Im Jahr 2018 stiess die Archäologische Bodenforschung auf der Nachbarsparzelle (Haselrain 20–24) unerwartet auf die Reste einer bisher unbekannten Siedlung aus der Bronzezeit (ca. 1300 v. Chr.). Da das 10‘000 m2 grosse Areal der ehemaligen Gehörlosen- und Sprachheilschule in Kürze neu überbaut wird, führt die Archäologische Bodenforschung vorgängig eine Rettungsgrabung durch.

Was erwarten wir?

Wegen der Nähe zur bronzezeitlichen Siedlung auf der Nachbarsparzelle wurden bereits im Mai 2019 auf dem ehemaligen Schulareal archäologische Sondierungen durchgeführt. Dabei kamen in drei Sondierschnitten Scherben bronzezeitlicher Keramik zum Vorschein. Dies bedeutet, dass auch in der aktuellen Ausgrabungsfläche Reste der bronzezeitlichen Siedlung zu erwarten sind. Die Untersuchungen bieten deshalb die Chance, mehr über das Leben der Menschen zu erfahren, die sich hier vor 3300 Jahren niederliessen. Die Fundstelle ist von nationaler Bedeutung, da schweizweit nur wenige Fundorte aus dem Übergang der Mittelbronze- zur Spätbronzezeit bekannt sind.

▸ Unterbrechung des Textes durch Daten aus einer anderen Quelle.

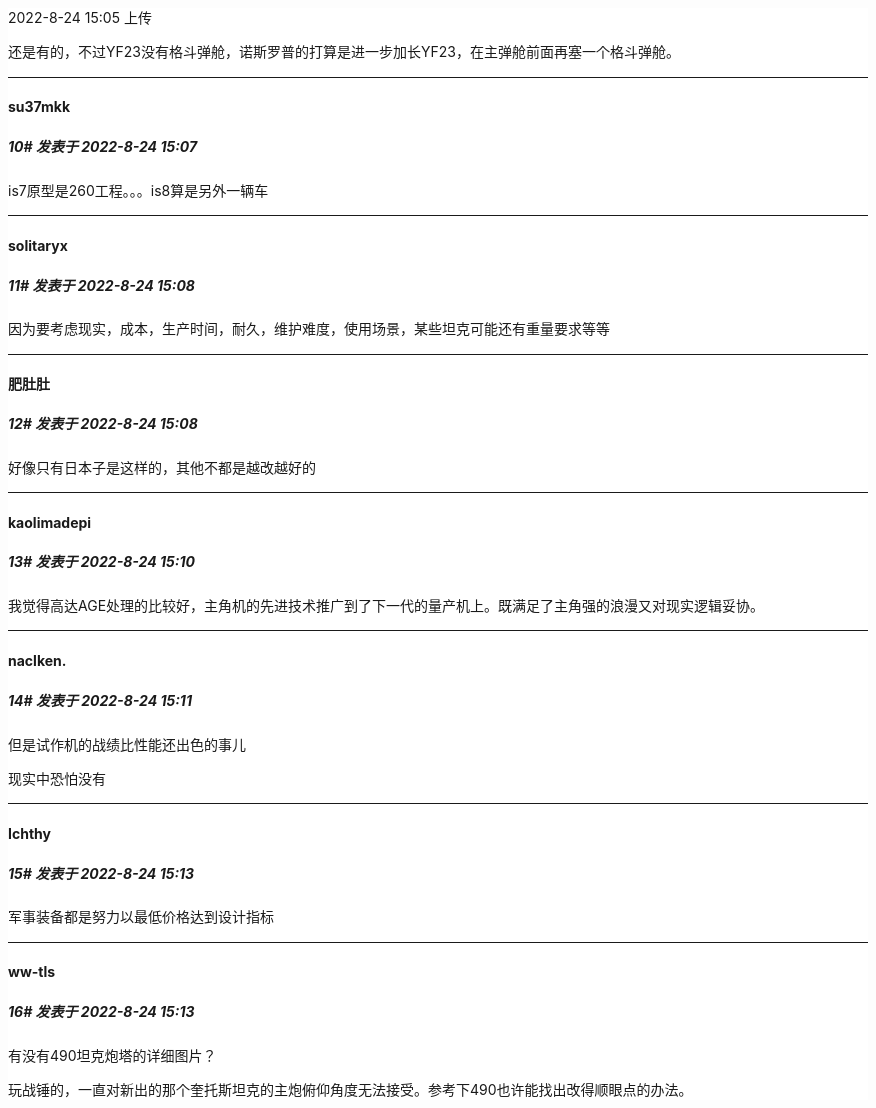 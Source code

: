 2022-8-24 15:05 上传

还是有的，不过YF23没有格斗弹舱，诺斯罗普的打算是进一步加长YF23，在主弹舱前面再塞一个格斗弹舱。

*****

####  su37mkk  
##### 10#       发表于 2022-8-24 15:07

is7原型是260工程。。。is8算是另外一辆车

*****

####  solitaryx  
##### 11#       发表于 2022-8-24 15:08

因为要考虑现实，成本，生产时间，耐久，维护难度，使用场景，某些坦克可能还有重量要求等等

*****

####  肥肚肚  
##### 12#       发表于 2022-8-24 15:08

好像只有日本子是这样的，其他不都是越改越好的

*****

####  kaolimadepi  
##### 13#       发表于 2022-8-24 15:10

我觉得高达AGE处理的比较好，主角机的先进技术推广到了下一代的量产机上。既满足了主角强的浪漫又对现实逻辑妥协。

*****

####  naclken.  
##### 14#       发表于 2022-8-24 15:11

但是试作机的战绩比性能还出色的事儿

现实中恐怕没有

*****

####  Ichthy  
##### 15#       发表于 2022-8-24 15:13

军事装备都是努力以最低价格达到设计指标

*****

####  ww-tls  
##### 16#       发表于 2022-8-24 15:13

有没有490坦克炮塔的详细图片？

玩战锤的，一直对新出的那个奎托斯坦克的主炮俯仰角度无法接受。参考下490也许能找出改得顺眼点的办法。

Der Platz für die Siedlung war bewusst gewählt: Auf der Niederterrasse über der Wiese waren die Bewohnerinnen und Bewohner vor dem Hochwasser der Wiese geschützt; gleichzeitig war der Fluss aber auch als Transportweg zugänglich. Zwei Bäche, die von den Hängen im Osten kamen und heute nicht mehr sichtbar sind, brachten genügend Wasser zur Siedlung. Ausserdem gab es auf den Höhenzügen in unmittelbarer Nähe (etwa der Bischoffhöhe) fruchtbare Lössvorkommen, die sich hervorragend für den Ackerbau eignen. (Löss ist ein während der Eiszeit abgelagertes, feinkörniges und sehr fruchtbares Sediment).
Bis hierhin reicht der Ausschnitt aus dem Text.